Start with making the patties. At this step is where you add rosemary, dried oregano, pepper, salt, and roasted red bell peppers. I use jarred roasted bell peppers. I didn’t have any on hand when I made this dish, so the photos don’t show it, but otherwise, I followed the recipe exactly.
Make sure you don’t over work the meat—doing so will make it tough. The thing about making the patties is that you have to make them much larger than the bun you’ll be serving on because when you cook the meat, it shrinks.
We barbecue our patties to sear in the flavor, which makes it taste even more phenomenal, but you can grill it on a cast iron skillet as well.
For extra flavor, we grill the ciabatta rolls with a little extra virgin olive oil, too.
In my case, my ciabatta rolls were huge, so the patty—even though I almost doubled the size—fell a little short in the final product.
It still tasted great though!
I served it with roasted Garlic Lemon Potatoes and a fresh salad.
- LAMB PATTIES
- 1½ lbs ground lamb
- 1 tbsp rosemary, freshly chopped
- ¼ cup roasted red peppers (canned or freshly roasted), chopped
- 1 tsp oregano, dried
- 1¼ tsp kosher salt
- freshly ground black pepper
- 6 ciabatta buns
- 2 tbsp extra virgin olive oil
- GREEK TOPPING
- 2 cups arugula or spinach (about two handfuls)
- ½ cup crumbled feta
- ½ cup Kalamata olives, chopped
- ¼ cup sun-dried tomatoes, chopped
- 1 tbsp lemon juice, freshly squeezed (about a half of a lemon)

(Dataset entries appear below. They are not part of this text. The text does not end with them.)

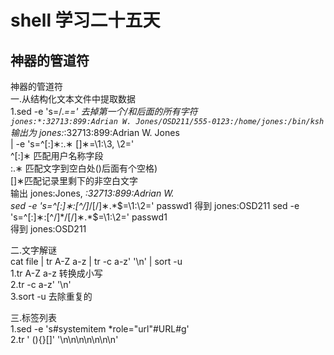 # shell 学习二十五天
## 神器的管道符

神器的管道符  
一.从结构化文本文件中提取数据  
1.sed -e 's=/.*=='   去掉第一个/和后面的所有字符  
```jones:*:32713:899:Adrian W. Jones/OSD211/555-0123:/home/jones:/bin/ksh```  
输出为 jones:*:32713:899:Adrian W. Jones  
| -e 's=^[:]∗:.∗ []∗=\1:\3, \2='  
^[:]∗ 匹配用户名称字段  
:.∗ 匹配文字到空白处()后面有个空格)  
[]∗匹配记录里剩下的非空白文字  
输出 jones:Jones, *:32713:899:Adrian W.  
sed -e 's=^[:]∗:[^/]*/[/]∗.*$=\1:\2=' passwd1  
得到 jones:OSD211  
sed -e 's=^[:]∗:[^/]*/[/]∗.*$=\1:\2=' passwd1  
得到 jones:OSD211  
 
二.文字解谜  
cat file | tr A-Z a-z | tr -c a-z\' '\n' | sort -u  
1.tr A-Z a-z  转换成小写  
2.tr -c a-z\' '\n'  
3.sort -u 去除重复的  
 
三.标签列表  
1.sed -e 's#systemitem *role="url"#URL#g'  
2.tr ' (){}[]'  '\n\n\n\n\n\n\n'  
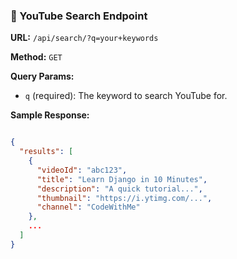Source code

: ### 🎥 YouTube Search Endpoint

**URL:** `/api/search/?q=your+keywords`

**Method:** `GET`

**Query Params:**

- `q` (required): The keyword to search YouTube for.

**Sample Response:**

```json

{
  "results": [
    {
      "videoId": "abc123",
      "title": "Learn Django in 10 Minutes",
      "description": "A quick tutorial...",
      "thumbnail": "https://i.ytimg.com/...",
      "channel": "CodeWithMe"
    },
    ...
  ]
}
```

- In a large bowl, mix lamb, rosemary, roasted peppers, salt and pepper. Form into 6 burgers about ¾ inch thick. Put burgers on a plate or baking sheet, cover with plastic wrap, and refrigerate for about two hours.
- Slice open buns. Using a pastry brush, spread extra virgin olive oil over the buns.
- In a medium bowl, combine all ingredients for Greek topping and set aside.
- Prepare the grill and when ready, lightly toast the buns and set aside.
- Cook the burgers next. Lay on grill and cook, turning once until they're done. Medium-rare is about 6 minutes.
- When patties are finished, assemble them on the buns and top with the Greek topping and remaining slice.